- Data shown -
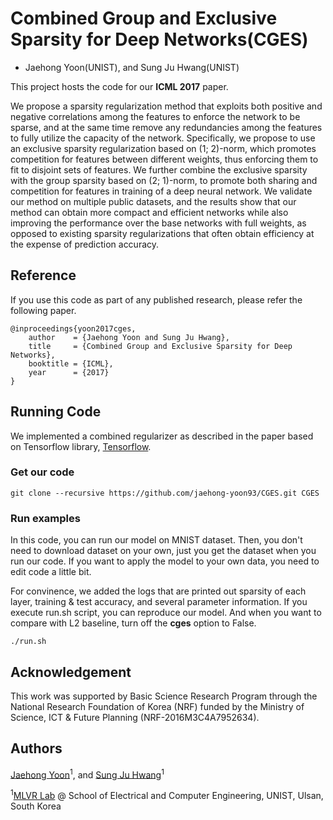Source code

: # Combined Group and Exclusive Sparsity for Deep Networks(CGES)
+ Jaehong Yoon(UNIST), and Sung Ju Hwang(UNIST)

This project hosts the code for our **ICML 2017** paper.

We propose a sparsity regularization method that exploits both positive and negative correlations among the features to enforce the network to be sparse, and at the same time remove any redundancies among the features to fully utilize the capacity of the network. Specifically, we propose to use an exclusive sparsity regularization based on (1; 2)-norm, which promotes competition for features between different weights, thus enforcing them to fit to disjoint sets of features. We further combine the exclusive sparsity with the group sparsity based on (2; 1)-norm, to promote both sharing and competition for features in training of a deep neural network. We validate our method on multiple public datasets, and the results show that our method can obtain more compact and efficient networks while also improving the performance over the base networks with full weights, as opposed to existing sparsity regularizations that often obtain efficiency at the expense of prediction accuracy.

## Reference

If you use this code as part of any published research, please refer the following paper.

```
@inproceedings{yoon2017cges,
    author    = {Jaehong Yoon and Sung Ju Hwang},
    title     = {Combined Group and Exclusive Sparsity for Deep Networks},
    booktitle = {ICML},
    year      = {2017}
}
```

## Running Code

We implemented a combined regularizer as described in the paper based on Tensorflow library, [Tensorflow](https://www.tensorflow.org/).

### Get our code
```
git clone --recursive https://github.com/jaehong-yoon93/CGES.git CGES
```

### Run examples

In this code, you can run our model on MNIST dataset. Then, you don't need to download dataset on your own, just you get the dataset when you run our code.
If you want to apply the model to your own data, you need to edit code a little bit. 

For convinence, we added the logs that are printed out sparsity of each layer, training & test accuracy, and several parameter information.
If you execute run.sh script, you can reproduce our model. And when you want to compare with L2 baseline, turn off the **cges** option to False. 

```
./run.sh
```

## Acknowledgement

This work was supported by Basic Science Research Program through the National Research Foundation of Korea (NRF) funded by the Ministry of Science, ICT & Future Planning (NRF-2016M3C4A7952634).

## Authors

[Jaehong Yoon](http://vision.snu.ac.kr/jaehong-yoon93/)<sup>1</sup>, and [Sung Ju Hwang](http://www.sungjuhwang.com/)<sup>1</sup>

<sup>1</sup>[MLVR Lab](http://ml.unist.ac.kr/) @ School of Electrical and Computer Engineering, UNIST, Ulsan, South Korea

- Exercise aim -
Across the whole listing above, determine how many lines hold the word "ICML". Only that number is wanted.

- Solved problem -
2